Cate Blanchett Isn’t Sure She’d Be Given “Public Permission” to Play Carol Lead Now

The Tár actor said it's difficult for her to understand criticisms over straight actors playing gay roles. 
Cate Blanchett Isnt Sure Shed Be Given “Public Permission” to Play 'Carol' Lead Now
Gilbert Flores/Getty Images

The question of when it’s okay for straight actors to play gay roles is a complicated, constantly evolving one, especially when it comes to awards season. Many straight actors have received Academy Award nominations for playing queer characters, including sapphic fan favorite Cate Blanchett. Over the years, she’s garnered acclaim (and Best Actress nods) for portraying rich queer characters like the titular Carol from Carol, and self-described “U-Haul lesbian” Lydia Tár from last year’s Tár.

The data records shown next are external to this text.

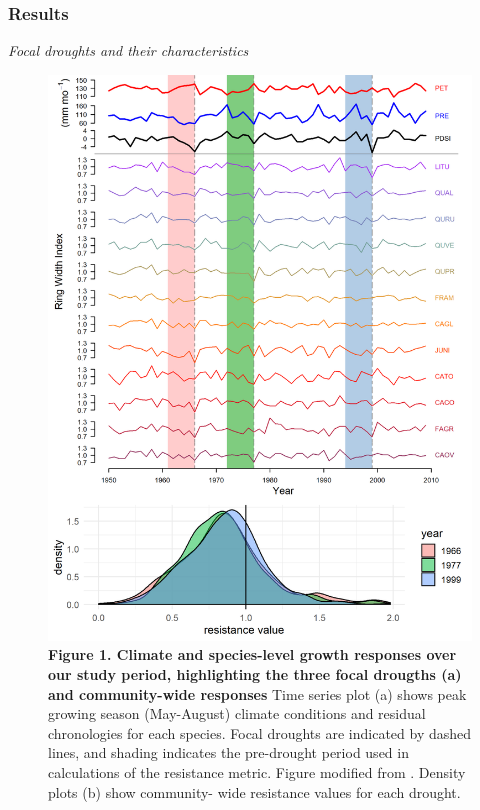 \documentclass[]{article}
\begin{document}
\hypertarget{results}{%
\subsubsection{Results}\label{results}}

\emph{Focal droughts and their characteristics}

\begin{figure}
\centering
\includegraphics[width=5.20833in,height=\textheight]{tables_figures/Figure1.png}
\caption{\textbf{Figure 1. Climate and species-level growth responses
over our study period, highlighting the three focal drougths (a) and
community-wide responses} Time series plot (a) shows peak growing season
(May-August) climate conditions and residual chronologies for each
species. Focal droughts are indicated by dashed lines, and shading
indicates the pre-drought period used in calculations of the resistance
metric. Figure modified from \citep{helcoski_growing_2019}. Density
plots (b) show community- wide resistance values for each drought.}
\end{figure}
\end{document}
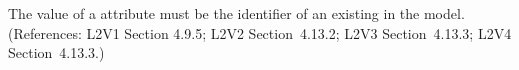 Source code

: The value of a \SpeciesReference {} attribute must be the
identifier of an existing \Species in the model.  (References: L2V1 Section
4.9.5; L2V2 Section~4.13.2; L2V3 Section~4.13.3; L2V4 Section~4.13.3.)
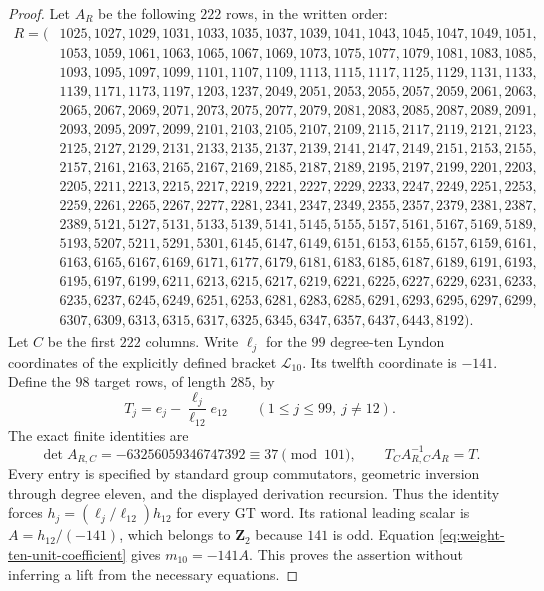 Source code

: \begin{proof}
Let $A_R$ be the following $222$ rows, in the written order:
\[
\begin{aligned}
R=(&1025,1027,1029,1031,1033,1035,1037,1039,1041,1043,1045,1047,1049,1051,\\
&1053,1059,1061,1063,1065,1067,1069,1073,1075,1077,1079,1081,1083,1085,\\
&1093,1095,1097,1099,1101,1107,1109,1113,1115,1117,1125,1129,1131,1133,\\
&1139,1171,1173,1197,1203,1237,2049,2051,2053,2055,2057,2059,2061,2063,\\
&2065,2067,2069,2071,2073,2075,2077,2079,2081,2083,2085,2087,2089,2091,\\
&2093,2095,2097,2099,2101,2103,2105,2107,2109,2115,2117,2119,2121,2123,\\
&2125,2127,2129,2131,2133,2135,2137,2139,2141,2147,2149,2151,2153,2155,\\
&2157,2161,2163,2165,2167,2169,2185,2187,2189,2195,2197,2199,2201,2203,\\
&2205,2211,2213,2215,2217,2219,2221,2227,2229,2233,2247,2249,2251,2253,\\
&2259,2261,2265,2267,2277,2281,2341,2347,2349,2355,2357,2379,2381,2387,\\
&2389,5121,5127,5131,5133,5139,5141,5145,5155,5157,5161,5167,5169,5189,\\
&5193,5207,5211,5291,5301,6145,6147,6149,6151,6153,6155,6157,6159,6161,\\
&6163,6165,6167,6169,6171,6177,6179,6181,6183,6185,6187,6189,6191,6193,\\
&6195,6197,6199,6211,6213,6215,6217,6219,6221,6225,6227,6229,6231,6233,\\
&6235,6237,6245,6249,6251,6253,6281,6283,6285,6291,6293,6295,6297,6299,\\
&6307,6309,6313,6315,6317,6325,6345,6347,6357,6437,6443,8192).
\end{aligned}
\]
Let $C$ be the first $222$ columns. Write $\ell_j$ for the
$99$ degree-ten Lyndon coordinates of the explicitly defined
bracket $\mathcal L_{10}$. Its twelfth coordinate is $-141$.
Define the $98$ target rows, of length $285$, by
\[
 T_j=e_j-\frac{\ell_j}{\ell_{12}}e_{12}
       \qquad(1\le j\le99,\ j\ne12).
\]
The exact finite identities are
\[
 \det A_{R,C}=-63256059346747392\equiv37\pmod{101},
 \qquad T_C A_{R,C}^{-1}A_R=T.
\]
Every entry is specified by standard group commutators, geometric
inversion through degree eleven, and the displayed derivation
recursion. Thus the identity forces
$h_j=(\ell_j/\ell_{12})h_{12}$ for every GT word. Its rational
leading scalar is $A=h_{12}/(-141)$, which belongs to
$\mathbf Z_2$ because $141$ is odd. Equation
\eqref{eq:weight-ten-unit-coefficient} gives $m_{10}=-141A$.
This proves the assertion without inferring a lift from the
necessary equations.
\end{proof}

But in Blanchett’s mind, the question of who should play queer characters apparently isn’t a question at all. 

“I have to listen very hard when people have an issue with it,” she told Vanity Fair in a February 13 profile. “I just don’t understand the language they’re speaking, and I need to understand it because you can’t dismiss the obsession with those labels — behind the obsession is something really important.”

In fact, Blanchett claimed, “I don’t think about my gender or my sexuality.” (Which, I have to say, is pretty easy when you’re straight and cis.)

“For me in school, it was David Bowie, it was Annie Lennox,” she added. “There’s always been that sort of gender fluidity.”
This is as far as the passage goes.